PRECONCEITO

Tributo ao Boticário

Abram as portas do século 21. Há muita gente lá fora. Estão na caverna escura da ignorância grunhindo palavras de ordem e mirabolando um plano espetacular para afugentar o temido bicho-papão. O monstro não tem duas cabeças nem cospe fogo, mas ele tem o estranho hábito de amar o semelhante, não importa se ele usa […]

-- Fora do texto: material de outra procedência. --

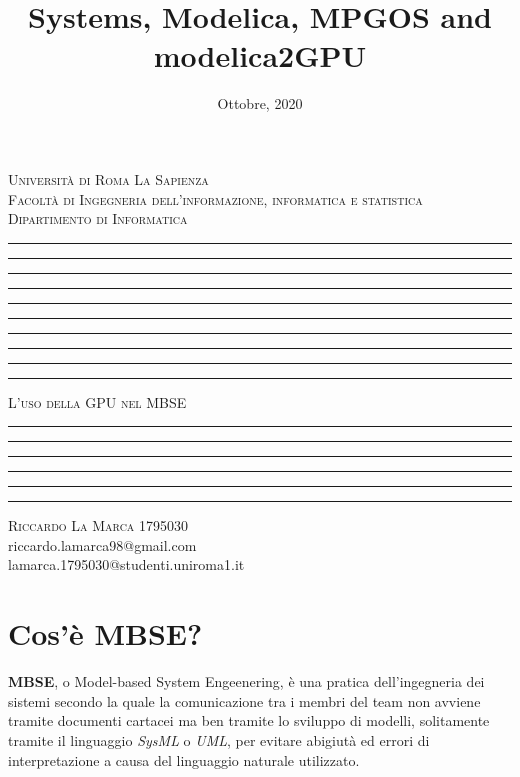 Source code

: \documentclass[11pt]{report}
\title{Systems, Modelica, MPGOS and modelica2GPU}
\date{Ottobre, 2020}
\makeatletter
\let\documentTitle\@title
\let\academicYear\@date
\makeatother
\begin{document}
\begin{titlepage}
    \centering
    \textsc{\Large Università di Roma La Sapienza\\[.3cm]Facoltà di Ingegneria dell'informazione, informatica e statistica\\[.3cm]Dipartimento di Informatica}
    \vspace*{1cm}
    \hrule\hrule\hrule\hrule\hrule
    \vspace*{0.1cm}
    \hrule\hrule\hrule\hrule\hrule
    \vspace*{1cm}
    \textsc{\Huge L'uso della GPU nel MBSE}
    \vspace*{1cm}
    \hrule\hrule
    \vspace*{1cm}
    \textbf{\Large \documentTitle}
    \vspace*{1cm}
    \hrule\hrule\hrule\hrule
    \vspace*{3cm}
    \textsc{\large Riccardo La Marca 1795030}\\
    \vspace*{.2cm}
    {\large riccardo.lamarca98@gmail.com}\\
    \vspace*{.2cm}
    {\large lamarca.1795030@studenti.uniroma1.it}\\
    \vspace*{8cm}
    {\normalsize \academicYear}
\end{titlepage}
\tableofcontents

\newpage
\section*{Cos'è MBSE?}
\textbf{MBSE}, o Model-based System Engeenering, è una pratica dell'ingegneria dei sistemi secondo la quale la comunicazione tra i membri del team non avviene tramite documenti cartacei ma ben tramite lo sviluppo di modelli, solitamente tramite il linguaggio \textit{SysML} o \textit{UML}, per evitare abigiutà ed errori di interpretazione a causa del linguaggio naturale utilizzato.

\end{document}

Abram as portas do século 21. Há muita gente lá fora. Estão na caverna escura da ignorância grunhindo palavras de ordem e mirabolando um plano espetacular para afugentar o temido bicho-papão. O monstro não tem duas cabeças nem cospe fogo, mas ele tem o estranho hábito de amar o semelhante, não importa se ele usa lacinhos de ossos à la Pedrita ou grita como Flintstone ensandecido por sua Vilma. Perigoso esse tipo, não? Como assim amar o mesmo sexo? Como assim amar os dois? Realmente difícil de entender para quem perdeu aquele bonde da história e permanece na escuridão do preconceito e da falta de respeito pela linda diversidade do ser humano.
Esse sujeito que se esqueceu de entrar na nave dos Jetsons em direção ao século 21 faz parte desta turma que quer tirar um comercial de O Boticário do ar apenas porque a peça publicitária mostra que qualquer forma de amar vale a pena. É o que se indigna de forma veemente contra um beijo gay de duas senhoras na novela do horário nobre, mas que em vez de mudar o canal faz apologia pela censura. É o que se senta confortavelmente no sofá de pedra do século 19, mas sente incrível desconforto na cama macia da tolerância.
É tão mais fácil criticar do que aceitar, afinal. É muito difícil perdoar aquele vizinho gay que todos os dias esfrega a felicidade na sua cara, não é? Mas é facílimo comover-se profundamente com a desgraça da amiga que apanha todos os dias e mantém o casamento. A felicidade incomoda; o sofrimento compadece. A livre escolha fomenta o ódio; a violência desperta a piedade. Em nome da família, dos bons costumes e da religião, um bando de gente desocupada quer ditar as regras da intimidade alheia ou evitar que o diferente venha a público mostrar que é possível ser feliz de um outro jeito, senão aquele que nos ensinaram há um século. Isso nada tem a ver com família, bons costumes ou religião. Tem a ver com preconceito, simples assim.
Engraçado imaginar que hoje somos capazes de nos relacionarmos com pessoas que estão tão distantes fisicamente, que temos acesso a todo tipo de conhecimento e informação produzida no mundo, que podemos escolher com quem desejamos nos casar, que podemos escolher nossa religião, que temos tecnologia até para fritar batata sem uma gota de óleo. Temos e podemos tudo, então. Só não se pode exercer livremente a escolha de quem amar. Ora, meus senhores e senhoras, voltem para a sua confortável caverna. Vivam a sua vidinha comezinha do comercial de margarina, mas parem de olhar pelo buraco da fechadura. A luz da liberdade pode cegá-los.